Se il popolo piange, le imprese non ridono. La crisi dei consumi dovuta al carovita significa che il mercato domestico si è contratto, mentre la Brexit ha ridotto l’export verso l’Unione Europea, che resta il maggiore partner commerciale. Società grandi e piccole lamentano problemi nell’esportare a causa delle lungaggini burocratiche e le difficoltà nel reperire personale, sia qualificato che non, dovute in gran parte all’esclusione dei cittadini europei dal mercato del lavoro. Il numero di imprese che hanno lanciato un allarme profitti è aumentato del 50% lo scorso anno.

Le tensioni sociali sono ai massimi dagli anni Settanta. Negli ultimi mesi un’ondata di scioperi in tutti i settori pubblici, dalla sanità ai trasporti, dalla Pubblica amministrazione alla giustizia, dai vigili del fuoco ai postini, ha paralizzato il Paese. Il Governo ha adottato la linea dura, rifiutando le richieste di aumenti degli stipendi in linea con l’inflazione e di un miglioramento delle condizioni di lavoro.

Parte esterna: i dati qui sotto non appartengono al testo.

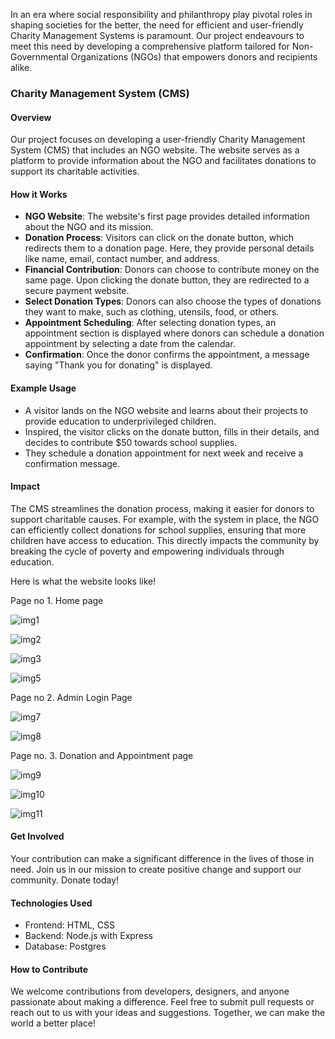In an era where social responsibility and philanthropy play pivotal roles in shaping societies for the better, the need for efficient and user-friendly Charity Management Systems is paramount. Our project endeavours to meet this need by developing a comprehensive platform tailored for Non-Governmental Organizations (NGOs) that empowers donors and recipients alike.

### Charity Management System (CMS)

#### Overview
Our project focuses on developing a user-friendly Charity Management System (CMS) that includes an NGO website. The website serves as a platform to provide information about the NGO and facilitates donations to support its charitable activities. 

#### How it Works
- **NGO Website**: The website's first page provides detailed information about the NGO and its mission.
- **Donation Process**: Visitors can click on the donate button, which redirects them to a donation page. Here, they provide personal details like name, email, contact number, and address.
- **Financial Contribution**: Donors can choose to contribute money on the same page. Upon clicking the donate button, they are redirected to a secure payment website.
- **Select Donation Types**: Donors can also choose the types of donations they want to make, such as clothing, utensils, food, or others.
- **Appointment Scheduling**: After selecting donation types, an appointment section is displayed where donors can schedule a donation appointment by selecting a date from the calendar.
- **Confirmation**: Once the donor confirms the appointment, a message saying "Thank you for donating" is displayed.

#### Example Usage
- A visitor lands on the NGO website and learns about their projects to provide education to underprivileged children.
- Inspired, the visitor clicks on the donate button, fills in their details, and decides to contribute $50 towards school supplies.
- They schedule a donation appointment for next week and receive a confirmation message.

#### Impact
The CMS streamlines the donation process, making it easier for donors to support charitable causes. For example, with the system in place, the NGO can efficiently collect donations for school supplies, ensuring that more children have access to education. This directly impacts the community by breaking the cycle of poverty and empowering individuals through education.

Here is what the website looks like!

Page no 1. Home page

![img1](https://github.com/Ruchapasalkar/Charity-Management-System/assets/156046074/e8c7318f-afa8-4d0f-951c-1fb2cab5e801)

![img2](https://github.com/Ruchapasalkar/Charity-Management-System/assets/156046074/d58d83e7-2bd7-469d-ace9-2b971183ecfa)

![img3](https://github.com/Ruchapasalkar/Charity-Management-System/assets/156046074/720d7493-2ef9-4f8a-8dc8-9b21794dd830)

![img5](https://github.com/Ruchapasalkar/Charity-Management-System/assets/156046074/89b84e3a-cf02-4967-93ae-4a4ceba58ab1)

Page no 2. Admin Login Page

![img7](https://github.com/Ruchapasalkar/Charity-Management-System/assets/156046074/d422a5aa-5574-4b29-9952-dfb50b7a45db)

![img8](https://github.com/Ruchapasalkar/Charity-Management-System/assets/156046074/be8cc464-22f2-43b7-83fb-8f45ee5f1f89)

Page no. 3. Donation and Appointment page

![img9](https://github.com/Ruchapasalkar/Charity-Management-System/assets/156046074/f4eb1303-02ae-414a-98bd-5cd701f8f7a4)

![img10](https://github.com/Ruchapasalkar/Charity-Management-System/assets/156046074/445cd2e4-cf51-4484-8aa9-cdf8c616ffe6)

![img11](https://github.com/Ruchapasalkar/Charity-Management-System/assets/156046074/8905d354-be41-4350-90a7-eb45ae881e9b)

#### Get Involved
Your contribution can make a significant difference in the lives of those in need. Join us in our mission to create positive change and support our community. Donate today!

#### Technologies Used
- Frontend: HTML, CSS
- Backend: Node.js with Express
- Database: Postgres

#### How to Contribute
We welcome contributions from developers, designers, and anyone passionate about making a difference. Feel free to submit pull requests or reach out to us with your ideas and suggestions. Together, we can make the world a better place!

Il risultato è che domani, primo febbraio, sarà la giornata di maggiori scioperi da un decennio. Oltre mezzo milione di lavoratori, compresi insegnanti, docenti universitari, ferrovieri e autisti di tram e autobus, si asterranno dal lavoro.

I sindacati hanno organizzato manifestazioni di piazza in tutto il Paese per protestare contro il disegno di legge del governo che punta a limitare il diritto allo sciopero. Secondo Londra si tratta di garantire un livello minimo di servizi essenziali, secondo i sindacati e l’opposizione è invece una misura draconiana che consentirebbe il licenziamento di chi sciopera”.